Saya tahu ini benar. Saya telah bekerja dengan rekan-rekan saya di Zimbabwe ketika negara mereka mengalami kekerasan dan kelaparan akibat tindakan diktator yang gila. Namun saat kami bertukar email dan sesekali berkunjung, kami belajar bahwa kebahagiaan masih ada, bukan karena keadaan, namun dari hubungan kami. Selama kami bersama, selama kami merasa orang lain mendukung kami, kami bertahan. Beberapa guru terbaik saya dalam hal ini adalah para pemimpin muda. Salah satu orang berusia dua puluhan berkata: "Yang penting adalah bagaimana kita melangkah, bukan ke mana tujuan kita. Saya ingin pergi bersama dan dengan keyakinan." Wanita muda Denmark lainnya di akhir percakapan yang membuat kami semua putus asa, dengan pelan berbicara: "Saya merasa seperti kita berpegangan tangan saat berjalan ke dalam hutan yang dalam dan gelap." Seorang warga Zimbabwe, di saat-saat tergelapnya menulis: "Dalam kesedihan saya, saya melihat diri saya ditahan, kami semua saling berpelukan dalam jaringan cinta kasih yang luar biasa ini. Duka dan cinta ada di tempat yang sama. Saya merasa seolah-olah hati saya akan meledak jika ditahan. semuanya ."
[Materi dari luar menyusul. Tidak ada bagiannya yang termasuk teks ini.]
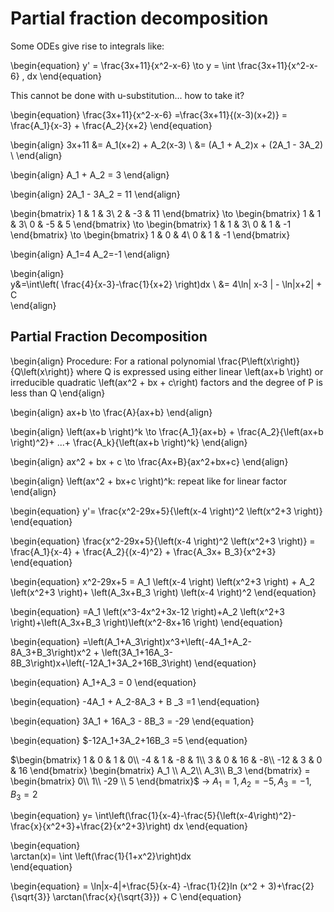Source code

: # Partial fraction decomposition


Some ODEs give rise to integrals like:


\begin{equation}
y' = \frac{3x+11}{x^2-x-6} \to y = \int \frac{3x+11}{x^2-x-6} \, dx
\end{equation}





This cannot be done with u-substitution... how to take it?

\begin{equation}
\frac{3x+11}{x^2-x-6} =\frac{3x+11}{(x-3)(x+2)} = \frac{A_1}{x-3} + \frac{A_2}{x+2}
\end{equation}

 

\begin{align}
3x+11 &= A_1(x+2) + A_2(x-3) \\
&= (A_1 + A_2)x + (2A_1 - 3A_2) \\
\end{align}

\begin{align}
 A_1  + A_2 = 3
\end{align}

\begin{align}
2A_1 - 3A_2 = 11
\end{align}

\begin{bmatrix} 1 & 1 & 3\\ 2 & -3 & 11 \end{bmatrix} \to \begin{bmatrix} 1 & 1 & 3\\ 0 & -5 & 5 \end{bmatrix} \to \begin{bmatrix} 1 & 1 & 3\\ 0 & 1 & -1 \end{bmatrix} \to \begin{bmatrix} 1 & 0 & 4\\ 0 & 1 & -1 \end{bmatrix}

\begin{align}
A_1=4  A_2=-1
\end{align}

\begin{align}  
y&=\int\left( \frac{4}{x-3}-\frac{1}{x+2} \right)dx \\ 
&= 4\ln| x-3 | - \ln|x+2| + C  
\end{align}


## Partial Fraction Decomposition

\begin{align}
Procedure: For a rational polynomial  \frac{P\left(x\right)}{Q\left(x\right)} where Q is expressed using either linear \left(ax+b \right) or irreducible quadratic \left(ax^2 + bx + c\right) factors and the degree of P is less than Q 
\end{align}


\begin{align}
ax+b \to \frac{A}{ax+b}
\end{align}

\begin{align}
\left(ax+b \right)^k \to \frac{A_1}{ax+b} + \frac{A_2}{\left(ax+b \right)^2}+ ...+ \frac{A_k}{\left(ax+b \right)^k}
\end{align}

\begin{align}
ax^2 + bx + c \to \frac{Ax+B}{ax^2+bx+c}
\end{align}

\begin{align}
\left(ax^2 + bx+c \right)^k: repeat like for linear factor
\end{align} 


\begin{equation}
y'= \frac{x^2-29x+5}{\left(x-4 \right)^2 \left(x^2+3 \right)}
\end{equation}


\begin{equation}
\frac{x^2-29x+5}{\left(x-4 \right)^2 \left(x^2+3 \right)} = \frac{A_1}{x-4} + \frac{A_2}{(x-4)^2} + \frac{A_3x+ B_3}{x^2+3}
\end{equation}

\begin{equation}
x^2-29x+5 = A_1 \left(x-4 \right) \left(x^2+3 \right) + A_2 \left(x^2+3 \right)+ \left(A_3x+B_3 \right) \left(x-4 \right)^2
\end{equation}

\begin{equation}
=A_1 \left(x^3-4x^2+3x-12 \right)+A_2 \left(x^2+3 \right)+\left(A_3x+B_3 \right)\left(x^2-8x+16 \right)
\end{equation}

\begin{equation}
=\left(A_1+A_3\right)x^3+\left(-4A_1+A_2-8A_3+B_3\right)x^2 + \left(3A_1+16A_3-8B_3\right)x+\left(-12A_1+3A_2+16B_3\right)
\end{equation}


\begin{equation}
A_1+A_3 = 0
\end{equation}


\begin{equation}
-4A_1 + A_2-8A_3 + B _3 =1
\end{equation}


\begin{equation}
3A_1 + 16A_3 - 8B_3 = -29
\end{equation}


\begin{equation}
$-12A_1+3A_2+16B_3 =5
\end{equation}


$\begin{bmatrix} 1 & 0 & 1 & 0\\ -4 & 1 & -8 & 1\\ 3 & 0 & 16 & -8\\ -12 & 3 & 0 & 16 \end{bmatrix} \begin{bmatrix} A_1 \\ A_2\\ A_3\\ B_3 \end{bmatrix} = \begin{bmatrix} 0\\ 1\\ -29 \\ 5 \end{bmatrix}$ $\to$ $A_1 = 1, A_2 = -5, A_3 = -1, B_3 =2$

\begin{equation}
 y= \int\left(\frac{1}{x-4}-\frac{5}{\left(x-4\right)^2}-\frac{x}{x^2+3}+\frac{2}{x^2+3}\right) dx
 \end{equation}

\begin{equation}                          
\arctan(x)= \int \left(\frac{1}{1+x^2}\right)dx  
\end{equation}



\begin{equation}
= \ln|x-4|+\frac{5}{x-4} -\frac{1}{2}ln (x^2 + 3)+\frac{2}{\sqrt{3}} \arctan(\frac{x}{\sqrt{3}}) + C
\end{equation}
Thomas Merton benar: kita terhibur dan dikuatkan karena putus asa bersama. Kami tidak membutuhkan hasil yang spesifik. Kami saling membutuhkan.

Keputusasaan mengejutkan saya dengan kesabaran. Saat saya meninggalkan upaya mengejar efektivitas, dan melihat kecemasan saya memudar, kesabaran muncul. Dua pemimpin visioner, Musa dan Abraham, keduanya membawa janji-janji yang diberikan oleh Tuhan mereka, namun mereka harus membuang harapan bahwa mereka akan melihat janji-janji ini dalam hidup mereka. Mereka memimpin dari iman, bukan harapan, dari hubungan dengan sesuatu di luar pemahaman mereka. TS Eliot menggambarkan hal ini lebih baik dari siapa pun. Dalam "Empat Kuartet" dia menulis :

Aku berkata pada jiwaku, diamlah, dan tunggulah tanpa harapan
karena harapan adalah harapan terhadap hal yang salah; tunggu tanpa
Cinta
Karena cinta akan menjadi cinta pada hal yang salah; masih ada iman
Namun iman, cinta, dan harapan semuanya menunggu.

Inilah cara saya ingin melewati masa ketidakpastian yang semakin meningkat ini. Tidak berdasar, putus asa, tidak aman, sabar, jelas. Dan bersama-sama.